##### DATA IN THIS EXERCISE

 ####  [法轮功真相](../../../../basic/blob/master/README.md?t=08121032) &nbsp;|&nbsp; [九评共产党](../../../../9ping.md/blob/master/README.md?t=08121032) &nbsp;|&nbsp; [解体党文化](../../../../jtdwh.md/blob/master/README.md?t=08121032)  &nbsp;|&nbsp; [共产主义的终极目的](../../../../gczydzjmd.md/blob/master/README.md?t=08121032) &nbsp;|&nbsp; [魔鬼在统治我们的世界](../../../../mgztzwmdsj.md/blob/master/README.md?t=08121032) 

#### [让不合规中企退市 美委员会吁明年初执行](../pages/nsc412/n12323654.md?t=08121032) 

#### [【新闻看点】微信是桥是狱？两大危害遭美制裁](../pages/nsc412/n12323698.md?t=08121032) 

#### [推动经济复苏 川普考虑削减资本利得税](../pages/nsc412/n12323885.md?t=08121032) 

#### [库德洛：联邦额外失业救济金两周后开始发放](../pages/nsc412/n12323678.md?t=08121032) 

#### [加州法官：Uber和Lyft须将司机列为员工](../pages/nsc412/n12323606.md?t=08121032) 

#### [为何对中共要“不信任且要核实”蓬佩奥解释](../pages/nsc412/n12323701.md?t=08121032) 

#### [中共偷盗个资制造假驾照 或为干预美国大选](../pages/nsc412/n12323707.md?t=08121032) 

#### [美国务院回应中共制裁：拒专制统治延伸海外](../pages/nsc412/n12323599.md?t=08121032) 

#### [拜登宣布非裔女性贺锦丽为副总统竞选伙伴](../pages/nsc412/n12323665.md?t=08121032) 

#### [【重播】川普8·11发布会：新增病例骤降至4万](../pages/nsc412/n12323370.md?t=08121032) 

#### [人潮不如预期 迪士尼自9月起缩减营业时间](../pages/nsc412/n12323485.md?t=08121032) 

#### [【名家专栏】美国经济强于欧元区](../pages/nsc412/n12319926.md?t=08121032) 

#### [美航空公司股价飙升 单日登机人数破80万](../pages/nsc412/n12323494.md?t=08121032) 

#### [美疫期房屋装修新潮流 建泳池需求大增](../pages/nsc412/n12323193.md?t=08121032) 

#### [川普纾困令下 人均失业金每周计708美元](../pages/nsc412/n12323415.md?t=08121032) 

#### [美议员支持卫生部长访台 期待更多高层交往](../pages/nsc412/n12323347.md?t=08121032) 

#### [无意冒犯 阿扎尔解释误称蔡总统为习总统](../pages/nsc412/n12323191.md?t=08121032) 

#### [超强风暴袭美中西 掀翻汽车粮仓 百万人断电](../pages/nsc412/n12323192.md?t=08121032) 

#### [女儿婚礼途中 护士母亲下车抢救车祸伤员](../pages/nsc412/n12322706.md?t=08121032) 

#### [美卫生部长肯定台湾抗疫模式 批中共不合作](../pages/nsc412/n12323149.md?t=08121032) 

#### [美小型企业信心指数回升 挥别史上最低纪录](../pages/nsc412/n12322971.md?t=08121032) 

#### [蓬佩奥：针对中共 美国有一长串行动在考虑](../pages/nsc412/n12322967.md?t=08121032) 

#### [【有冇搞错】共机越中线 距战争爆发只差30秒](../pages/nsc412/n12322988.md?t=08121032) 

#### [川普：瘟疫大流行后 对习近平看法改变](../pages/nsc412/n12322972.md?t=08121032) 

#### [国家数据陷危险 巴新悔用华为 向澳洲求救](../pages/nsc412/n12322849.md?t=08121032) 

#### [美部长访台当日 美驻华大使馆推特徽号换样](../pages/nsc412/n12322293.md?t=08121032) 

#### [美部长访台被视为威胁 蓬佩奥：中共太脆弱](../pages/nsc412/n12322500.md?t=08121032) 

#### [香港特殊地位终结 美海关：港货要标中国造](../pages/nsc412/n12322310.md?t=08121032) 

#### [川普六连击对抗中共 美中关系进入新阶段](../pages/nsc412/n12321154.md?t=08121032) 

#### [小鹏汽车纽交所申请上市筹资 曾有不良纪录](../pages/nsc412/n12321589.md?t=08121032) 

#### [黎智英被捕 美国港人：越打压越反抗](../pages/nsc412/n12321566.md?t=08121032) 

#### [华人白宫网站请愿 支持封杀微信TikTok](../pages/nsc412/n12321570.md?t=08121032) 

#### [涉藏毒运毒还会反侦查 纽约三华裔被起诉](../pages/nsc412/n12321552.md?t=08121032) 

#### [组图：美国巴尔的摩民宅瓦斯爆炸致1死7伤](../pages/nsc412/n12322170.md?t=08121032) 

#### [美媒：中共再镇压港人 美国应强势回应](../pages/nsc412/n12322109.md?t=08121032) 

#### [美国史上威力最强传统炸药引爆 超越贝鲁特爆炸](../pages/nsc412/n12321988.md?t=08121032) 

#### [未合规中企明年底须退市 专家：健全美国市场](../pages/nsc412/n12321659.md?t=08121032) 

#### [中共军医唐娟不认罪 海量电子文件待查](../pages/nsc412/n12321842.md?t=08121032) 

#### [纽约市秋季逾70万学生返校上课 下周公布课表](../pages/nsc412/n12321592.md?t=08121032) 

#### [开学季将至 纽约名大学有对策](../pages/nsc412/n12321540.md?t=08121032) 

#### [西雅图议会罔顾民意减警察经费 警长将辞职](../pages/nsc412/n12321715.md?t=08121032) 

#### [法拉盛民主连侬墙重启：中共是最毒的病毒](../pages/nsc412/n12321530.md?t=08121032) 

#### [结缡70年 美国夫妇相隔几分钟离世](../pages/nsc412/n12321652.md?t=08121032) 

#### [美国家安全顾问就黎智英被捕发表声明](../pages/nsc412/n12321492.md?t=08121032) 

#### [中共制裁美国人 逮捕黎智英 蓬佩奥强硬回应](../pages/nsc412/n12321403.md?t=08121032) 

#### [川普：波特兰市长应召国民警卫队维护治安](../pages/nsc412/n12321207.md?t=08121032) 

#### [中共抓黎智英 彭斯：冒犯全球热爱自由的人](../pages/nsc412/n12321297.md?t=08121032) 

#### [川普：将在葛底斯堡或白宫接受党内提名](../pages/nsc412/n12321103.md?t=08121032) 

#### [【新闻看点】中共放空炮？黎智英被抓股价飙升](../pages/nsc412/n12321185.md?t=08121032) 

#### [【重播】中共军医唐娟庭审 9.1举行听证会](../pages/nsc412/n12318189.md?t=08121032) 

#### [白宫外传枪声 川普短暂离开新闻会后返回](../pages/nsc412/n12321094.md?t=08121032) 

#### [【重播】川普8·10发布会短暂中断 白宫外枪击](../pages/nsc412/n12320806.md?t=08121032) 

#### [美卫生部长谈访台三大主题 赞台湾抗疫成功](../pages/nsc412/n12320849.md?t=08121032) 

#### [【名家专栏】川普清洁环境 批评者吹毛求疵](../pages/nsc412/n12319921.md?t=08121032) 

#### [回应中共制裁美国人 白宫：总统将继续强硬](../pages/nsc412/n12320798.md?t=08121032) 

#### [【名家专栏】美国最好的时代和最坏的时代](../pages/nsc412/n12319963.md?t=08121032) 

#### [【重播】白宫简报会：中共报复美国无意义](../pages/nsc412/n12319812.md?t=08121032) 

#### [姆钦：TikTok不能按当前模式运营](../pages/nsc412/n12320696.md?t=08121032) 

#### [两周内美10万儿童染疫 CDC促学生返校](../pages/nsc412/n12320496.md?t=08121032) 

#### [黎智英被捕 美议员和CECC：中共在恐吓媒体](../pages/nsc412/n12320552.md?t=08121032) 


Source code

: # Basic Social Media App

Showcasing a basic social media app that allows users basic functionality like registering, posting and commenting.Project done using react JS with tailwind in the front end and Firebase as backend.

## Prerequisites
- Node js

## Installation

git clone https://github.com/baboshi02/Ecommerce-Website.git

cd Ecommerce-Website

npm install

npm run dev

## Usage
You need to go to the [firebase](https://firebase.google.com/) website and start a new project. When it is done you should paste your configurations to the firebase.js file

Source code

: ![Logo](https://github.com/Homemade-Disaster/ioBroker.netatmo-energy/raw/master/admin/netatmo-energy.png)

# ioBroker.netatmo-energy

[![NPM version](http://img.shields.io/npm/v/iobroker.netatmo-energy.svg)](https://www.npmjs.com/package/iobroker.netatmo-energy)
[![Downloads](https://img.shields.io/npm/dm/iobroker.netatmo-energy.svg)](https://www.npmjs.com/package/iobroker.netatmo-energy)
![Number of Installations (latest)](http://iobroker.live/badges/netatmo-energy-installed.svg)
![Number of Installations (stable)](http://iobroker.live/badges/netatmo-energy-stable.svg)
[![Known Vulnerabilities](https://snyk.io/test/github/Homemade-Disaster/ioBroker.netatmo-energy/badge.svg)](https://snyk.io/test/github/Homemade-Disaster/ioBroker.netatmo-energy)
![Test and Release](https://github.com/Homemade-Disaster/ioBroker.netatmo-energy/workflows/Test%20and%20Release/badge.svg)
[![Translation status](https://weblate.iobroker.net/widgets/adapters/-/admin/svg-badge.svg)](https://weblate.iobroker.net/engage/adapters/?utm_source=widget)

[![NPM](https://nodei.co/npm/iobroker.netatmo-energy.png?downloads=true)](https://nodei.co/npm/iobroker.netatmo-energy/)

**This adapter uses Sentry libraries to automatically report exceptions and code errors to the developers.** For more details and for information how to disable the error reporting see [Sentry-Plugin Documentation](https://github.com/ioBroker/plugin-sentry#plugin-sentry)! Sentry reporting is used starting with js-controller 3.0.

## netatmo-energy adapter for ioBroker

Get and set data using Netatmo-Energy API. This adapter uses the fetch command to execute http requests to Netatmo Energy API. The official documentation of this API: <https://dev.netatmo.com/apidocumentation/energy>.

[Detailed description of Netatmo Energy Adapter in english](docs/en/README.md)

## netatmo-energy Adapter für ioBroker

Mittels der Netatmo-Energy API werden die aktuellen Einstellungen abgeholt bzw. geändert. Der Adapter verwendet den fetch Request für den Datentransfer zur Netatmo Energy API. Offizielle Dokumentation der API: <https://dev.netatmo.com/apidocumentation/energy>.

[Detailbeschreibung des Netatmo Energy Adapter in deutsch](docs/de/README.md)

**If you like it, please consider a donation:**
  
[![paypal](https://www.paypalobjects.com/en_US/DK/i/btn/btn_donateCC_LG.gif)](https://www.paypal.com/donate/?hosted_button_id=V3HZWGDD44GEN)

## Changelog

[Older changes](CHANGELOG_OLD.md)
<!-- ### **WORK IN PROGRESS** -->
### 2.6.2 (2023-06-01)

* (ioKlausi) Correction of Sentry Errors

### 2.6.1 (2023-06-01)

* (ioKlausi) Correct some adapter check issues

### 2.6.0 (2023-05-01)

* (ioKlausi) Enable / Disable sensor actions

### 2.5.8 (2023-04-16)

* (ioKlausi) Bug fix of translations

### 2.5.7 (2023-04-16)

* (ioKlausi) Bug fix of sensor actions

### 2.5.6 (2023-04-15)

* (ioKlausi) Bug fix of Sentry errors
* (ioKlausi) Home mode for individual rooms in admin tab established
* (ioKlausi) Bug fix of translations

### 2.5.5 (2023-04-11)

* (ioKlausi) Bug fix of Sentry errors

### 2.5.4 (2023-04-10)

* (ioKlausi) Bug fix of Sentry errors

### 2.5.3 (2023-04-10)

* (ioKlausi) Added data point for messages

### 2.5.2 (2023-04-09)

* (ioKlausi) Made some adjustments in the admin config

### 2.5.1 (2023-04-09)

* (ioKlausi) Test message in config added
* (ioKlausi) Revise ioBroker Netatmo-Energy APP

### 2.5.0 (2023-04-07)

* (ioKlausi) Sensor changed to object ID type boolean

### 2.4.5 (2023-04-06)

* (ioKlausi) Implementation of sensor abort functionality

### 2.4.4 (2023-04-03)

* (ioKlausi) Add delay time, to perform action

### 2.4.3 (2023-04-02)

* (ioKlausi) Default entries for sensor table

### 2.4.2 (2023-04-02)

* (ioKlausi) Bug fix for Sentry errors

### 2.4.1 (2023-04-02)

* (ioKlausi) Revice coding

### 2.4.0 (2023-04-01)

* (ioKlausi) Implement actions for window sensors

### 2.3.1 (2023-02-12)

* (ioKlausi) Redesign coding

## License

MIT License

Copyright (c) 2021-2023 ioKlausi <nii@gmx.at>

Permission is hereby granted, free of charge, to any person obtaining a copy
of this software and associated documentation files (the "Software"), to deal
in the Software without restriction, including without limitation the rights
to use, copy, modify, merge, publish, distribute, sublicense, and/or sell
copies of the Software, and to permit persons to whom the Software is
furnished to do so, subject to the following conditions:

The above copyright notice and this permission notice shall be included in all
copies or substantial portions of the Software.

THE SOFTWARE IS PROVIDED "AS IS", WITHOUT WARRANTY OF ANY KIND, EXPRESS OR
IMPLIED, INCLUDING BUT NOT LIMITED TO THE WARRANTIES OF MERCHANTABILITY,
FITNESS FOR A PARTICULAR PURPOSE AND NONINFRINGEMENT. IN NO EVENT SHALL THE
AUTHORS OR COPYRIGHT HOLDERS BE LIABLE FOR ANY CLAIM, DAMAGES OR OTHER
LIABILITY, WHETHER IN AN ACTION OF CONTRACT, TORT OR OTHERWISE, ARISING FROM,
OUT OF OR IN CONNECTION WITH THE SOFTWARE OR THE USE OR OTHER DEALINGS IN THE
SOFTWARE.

##########

Begin at the first line of the records above and quote every line verbatim through the one that contains "#### [拜登宣布非裔女性".

 ####  [法轮功真相](../../../../basic/blob/master/README.md?t=08121032) &nbsp;|&nbsp; [九评共产党](../../../../9ping.md/blob/master/README.md?t=08121032) &nbsp;|&nbsp; [解体党文化](../../../../jtdwh.md/blob/master/README.md?t=08121032)  &nbsp;|&nbsp; [共产主义的终极目的](../../../../gczydzjmd.md/blob/master/README.md?t=08121032) &nbsp;|&nbsp; [魔鬼在统治我们的世界](../../../../mgztzwmdsj.md/blob/master/README.md?t=08121032) 

#### [让不合规中企退市 美委员会吁明年初执行](../pages/nsc412/n12323654.md?t=08121032) 

#### [【新闻看点】微信是桥是狱？两大危害遭美制裁](../pages/nsc412/n12323698.md?t=08121032) 

#### [推动经济复苏 川普考虑削减资本利得税](../pages/nsc412/n12323885.md?t=08121032) 

#### [库德洛：联邦额外失业救济金两周后开始发放](../pages/nsc412/n12323678.md?t=08121032) 

#### [加州法官：Uber和Lyft须将司机列为员工](../pages/nsc412/n12323606.md?t=08121032) 

#### [为何对中共要“不信任且要核实”蓬佩奥解释](../pages/nsc412/n12323701.md?t=08121032) 

#### [中共偷盗个资制造假驾照 或为干预美国大选](../pages/nsc412/n12323707.md?t=08121032) 

#### [美国务院回应中共制裁：拒专制统治延伸海外](../pages/nsc412/n12323599.md?t=08121032) 

#### [拜登宣布非裔女性贺锦丽为副总统竞选伙伴](../pages/nsc412/n12323665.md?t=08121032) 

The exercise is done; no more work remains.